When you're doing the final stage of opal polishing, you don't need much pressure. Let the powder do the work. You'll start to see the colors "pop" suddenly. It's honestly a bit addictive. One second it's a matte rock, and the next, it's reflecting the lights in your room. Just be careful not to let the stone get too hot on the felt wheel. Even though there isn't much grit, the friction can still generate heat surprisingly fast.

Dealing with Different Types of Opal

It's worth mentioning that not all opals are created equal. If you're working with Australian Black Opal, you've got a pretty sturdy (relatively speaking) stone. But if you're working with Ethiopian Welo opal, things get a bit weirder. Welo opals are "hydrophane," meaning they absorb water. If you soak them, they might actually turn completely clear and lose their color temporarily. Don't panic!

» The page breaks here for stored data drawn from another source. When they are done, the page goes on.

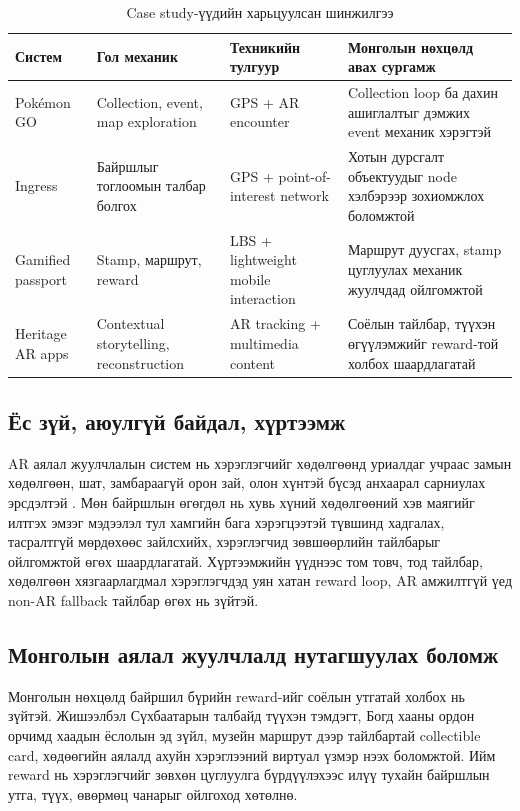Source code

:\begin{sloppy}
\begin{table}[H]
\centering
\caption{Case study-үүдийн харьцуулсан шинжилгээ}
\label{tab:case-studies}
\begin{tabular}{|p{3cm}|p{3cm}|p{3cm}|p{4cm}|}
\hline
\textbf{Систем} & \textbf{Гол механик} & \textbf{Техникийн тулгуур} & \textbf{Монголын нөхцөлд авах сургамж} \\ \hline
Pok\'emon GO & Collection, event, map exploration & GPS + AR encounter & Collection loop ба дахин ашиглалтыг дэмжих event механик хэрэгтэй \\ \hline
Ingress & Байршлыг тоглоомын талбар болгох & GPS + point-of-interest network & Хотын дурсгалт объектуудыг node хэлбэрээр зохиомжлох боломжтой \\ \hline
Gamified passport & Stamp, маршрут, reward & LBS + lightweight mobile interaction & Маршрут дуусгах, stamp цуглуулах механик жуулчдад ойлгомжтой \\ \hline
Heritage AR apps & Contextual storytelling, reconstruction & AR tracking + multimedia content & Соёлын тайлбар, түүхэн өгүүлэмжийг reward-той холбох шаардлагатай \\ \hline
\end{tabular}
\end{table}

\subsection{Ёс зүй, аюулгүй байдал, хүртээмж}

AR аялал жуулчлалын систем нь хэрэглэгчийг хөдөлгөөнд уриалдаг учраас замын хөдөлгөөн, шат, замбараагүй орон зай, олон хүнтэй бүсэд анхаарал сарниулах эрсдэлтэй \cite{Kounavis2012TourismAR}. Мөн байршлын өгөгдөл нь хувь хүний хөдөлгөөний хэв маягийг илтгэх эмзэг мэдээлэл тул хамгийн бага хэрэгцээтэй түвшинд хадгалах, тасралтгүй мөрдөхөөс зайлсхийх, хэрэглэгчид зөвшөөрлийн тайлбарыг ойлгомжтой өгөх шаардлагатай. Хүртээмжийн үүднээс том товч, тод тайлбар, хөдөлгөөн хязгаарлагдмал хэрэглэгчдэд уян хатан reward loop, AR амжилтгүй үед non-AR fallback тайлбар өгөх нь зүйтэй.

\subsection{Монголын аялал жуулчлалд нутагшуулах боломж}

Монголын нөхцөлд байршил бүрийн reward-ийг соёлын утгатай холбох нь зүйтэй. Жишээлбэл Сүхбаатарын талбайд түүхэн тэмдэгт, Богд хааны ордон орчимд хаадын ёслолын эд зүйл, музейн маршрут дээр тайлбартай collectible card, хөдөөгийн аялалд ахуйн хэрэглээний виртуал үзмэр нээх боломжтой. Ийм reward нь хэрэглэгчийг зөвхөн цуглуулга бүрдүүлэхээс илүү тухайн байршлын утга, түүх, өвөрмөц чанарыг ойлгоход хөтөлнө.


\end{sloppy}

They'll return to normal once they dry out, but it can make opal polishing a bit of a guessing game because you can't see the color while you're working.

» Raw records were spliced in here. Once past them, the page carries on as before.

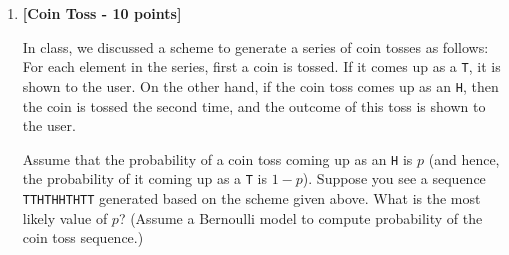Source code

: \begin{enumerate}
Assume that the given data in Table~\ref{tab:poissonNBdata} is generated by a Poisson na\"ive Bayes model. You will use this
 data to develop a na\"ive Bayes predictor over Poisson distribution.
\begin{table}[!h]
\begin{center}
\begin{tabular}{|rp{1in}|rp{1in}|}
\hline
$\Pr(Y\tight{=}A)=$ & & $\Pr(Y\tight{=}B)=$ & \\ \hline
$\lambda^A_1=$ & & $\lambda^B_1=$ & \\ \hline
$\lambda^A_2=$ & & $\lambda^B_2=$ & \\ \hline
\end{tabular}
\caption{Parameters for Poisson na\"ive Bayes}
\label{tab:poissonNBparams}
\end{center}
\end{table}

\begin{enumerate}
\item {\bf [10 points]} Compute the prior probabilities and parameter values i.e. fill out Table~\ref{tab:poissonNBparams}.
\item {\bf [10 points]} Based on the parameter values from 
Table~\ref{tab:poissonNBparams}, compute
\begin{equation*}
\frac{\Pr(X_1\tight{=}2 , X_2\tight{=}3 \loose{|} Y\tight{=}A)}{\Pr(X_1\tight{=}2 , X_2\tight{=}3 \loose{|} Y\tight{=}B)}
\end{equation*}
\item {\bf [10 points]} (5 points each for two questions)
Derive an algebraic expression for the Poisson na\"ive Bayes predictor for $Y$ in terms of the 
parameters estimated from the data.

Use the parameters estimated from the data given in Table~\ref{tab:poissonNBdata} to 
create a Poisson na\"ive Bayes classifier. What will the classifier predict as the value of $Y$, given the data point:
$X_1\tight{=}2, X_2\tight{=}3$? 
\end{enumerate}



\item {\bf [Coin Toss - 10 points]}

In class, we discussed a scheme to generate a series of coin tosses as follows: For each element in the series, first a coin is tossed. If it comes up as a \texttt{T}, it is shown to the user. On the other hand, if the coin toss comes up as an \texttt{H}, then the coin is tossed the second time, and the outcome of this toss is shown to the user.

Assume that the probability of a coin toss coming up as an \texttt{H} is $p$ (and hence, the probability of it coming up as a \texttt{T} is $1-p$). Suppose you see a sequence \texttt{TTHTHHTHTT} generated based on the scheme given above.  What is the most likely value of $p$? (Assume a Bernoulli model to compute probability of the coin toss sequence.)
\end{enumerate}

Boulder opal is another beast entirely. This is opal that's still attached to its ironstone backing. When polishing these, you have to be careful not to undercut the stone. The ironstone is often harder or softer than the opal itself, so they wear away at different rates. You'll want to use a lighter touch so you don't end up with a "lumpy" surface where the opal has been ground down more than the rock around it.

Common Pitfalls to Avoid

I've made every mistake in the book, so you don't have to. The biggest one? Contamination. If a single grain of 220 grit gets onto your 3000 grit wheel or your polishing felt, it'll leave deep scratches that ruin hours of work. I keep my wheels covered when I'm not using them and I wash my hands and the stone thoroughly between every single grit change. It sounds a bit paranoid, but it saves so much frustration.

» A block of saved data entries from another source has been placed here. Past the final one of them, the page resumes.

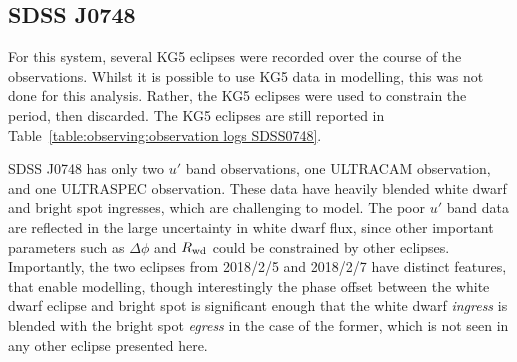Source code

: \newpage
\subsection{SDSS J0748}

For this system, several KG5 eclipses were recorded over the course of the observations. Whilst it is possible to use KG5 data in modelling, this was not done for this analysis. Rather, the KG5 eclipses were used to constrain the period, then discarded. The KG5 eclipses are still reported in Table~\ref{table:observing:observation logs SDSS0748}.

SDSS J0748 has only two $u'$ band observations, one ULTRACAM observation, and one ULTRASPEC observation. These data have heavily blended white dwarf and bright spot ingresses, which are challenging to model.
The poor $u'$ band data are reflected in the large uncertainty in white dwarf flux, since other important parameters such as $\Delta\phi$ and $R_{\rm wd}$ could be constrained by other eclipses. Importantly, the two eclipses from 2018/2/5 and 2018/2/7 have distinct features, that enable modelling, though interestingly the phase offset between the white dwarf eclipse and bright spot is significant enough that the white dwarf \textit{ingress} is blended with the bright spot \textit{egress} in the case of the former, which is not seen in any other eclipse presented here.


%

Another thing is over-polishing. It's easy to get carried away and keep grinding because you want to get "just a little more color." Before you know it, you've ground right through the color bar and you're left with nothing but potch. It's always better to stop a little early and have a slightly thicker stone than to push it too far and lose the "fire" entirely.

Doing It by Hand

If you don't have a machine, you can still achieve a great result with manual opal polishing. You'll need a sequence of wet-and-dry sandpapers—say 400, 800, 1200, and 2000. Lay the paper on a flat surface (like a piece of glass) and rub the stone in a figure-eight motion. It takes a lot longer, and your fingers will probably be sore the next day, but it's a very zen way to spend an afternoon. For the final polish, you can use a piece of denim or leather scrap with some cerium oxide paste and just rub it until your arm gets tired. It works surprisingly well!

Why I Love It

At the end of the day, opal polishing is about revealing something that's been hidden for millions of years. Every stone is a total mystery until you start taking the layers off. You might think you have a mediocre piece of potch, and then suddenly a flash of bright red or electric blue hits you. It's like a tiny treasure hunt every time you sit down at the wheel.

It takes some practice, and you'll definitely break or ruin a few stones along the way—that's just part of the learning curve. But once you pull that first perfectly polished, glass-smooth gem off the dop stick, you'll be hooked. Just remember: keep it wet, keep it moving, and don't be afraid to take your time. Happy grinding!